___ Data extracts ___

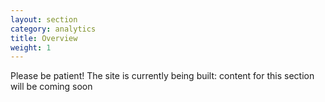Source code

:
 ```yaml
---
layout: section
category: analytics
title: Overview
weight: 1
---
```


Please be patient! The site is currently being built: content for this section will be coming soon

___
___ Data extracts ___

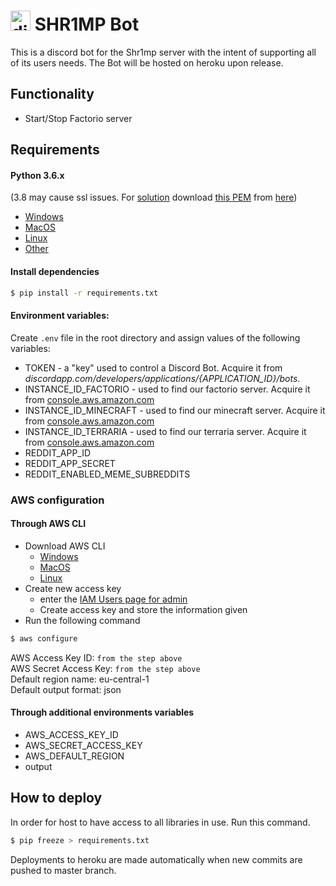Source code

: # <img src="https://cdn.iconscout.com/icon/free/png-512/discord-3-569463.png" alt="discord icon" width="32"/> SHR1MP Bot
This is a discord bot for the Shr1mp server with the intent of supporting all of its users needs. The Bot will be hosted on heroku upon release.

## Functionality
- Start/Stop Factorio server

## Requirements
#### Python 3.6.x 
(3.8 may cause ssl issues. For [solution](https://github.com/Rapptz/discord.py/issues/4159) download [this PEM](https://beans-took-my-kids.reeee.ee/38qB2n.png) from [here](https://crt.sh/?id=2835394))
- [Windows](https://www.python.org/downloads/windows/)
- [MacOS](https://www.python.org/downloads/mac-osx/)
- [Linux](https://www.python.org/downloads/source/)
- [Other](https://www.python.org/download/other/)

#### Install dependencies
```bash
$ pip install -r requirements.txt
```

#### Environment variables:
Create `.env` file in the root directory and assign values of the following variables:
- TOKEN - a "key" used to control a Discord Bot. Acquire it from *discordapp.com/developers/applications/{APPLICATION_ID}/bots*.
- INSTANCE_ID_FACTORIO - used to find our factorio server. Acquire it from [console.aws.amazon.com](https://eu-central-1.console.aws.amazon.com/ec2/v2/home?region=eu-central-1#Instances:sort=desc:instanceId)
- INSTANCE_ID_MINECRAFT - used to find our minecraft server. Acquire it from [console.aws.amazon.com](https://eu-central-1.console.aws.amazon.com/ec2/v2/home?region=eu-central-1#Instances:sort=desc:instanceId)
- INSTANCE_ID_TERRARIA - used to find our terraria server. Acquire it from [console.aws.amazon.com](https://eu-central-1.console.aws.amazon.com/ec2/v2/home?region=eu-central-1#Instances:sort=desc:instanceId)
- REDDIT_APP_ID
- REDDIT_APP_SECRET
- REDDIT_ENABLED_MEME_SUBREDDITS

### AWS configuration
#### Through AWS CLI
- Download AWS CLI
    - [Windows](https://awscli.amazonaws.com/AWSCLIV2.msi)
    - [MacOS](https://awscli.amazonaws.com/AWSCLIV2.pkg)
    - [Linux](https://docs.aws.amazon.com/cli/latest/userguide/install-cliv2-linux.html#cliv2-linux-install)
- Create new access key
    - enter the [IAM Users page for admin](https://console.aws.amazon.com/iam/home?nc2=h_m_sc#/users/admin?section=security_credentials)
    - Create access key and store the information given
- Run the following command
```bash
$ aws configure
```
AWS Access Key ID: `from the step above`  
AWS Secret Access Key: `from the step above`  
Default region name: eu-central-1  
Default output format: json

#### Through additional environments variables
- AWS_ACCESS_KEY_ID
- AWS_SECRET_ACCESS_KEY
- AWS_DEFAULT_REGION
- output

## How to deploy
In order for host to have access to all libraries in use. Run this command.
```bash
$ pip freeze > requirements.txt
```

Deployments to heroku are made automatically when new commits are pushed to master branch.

___

Copy all the lines from the data above that hold the word "Through".

#### Through AWS CLI
#### Through additional environments variables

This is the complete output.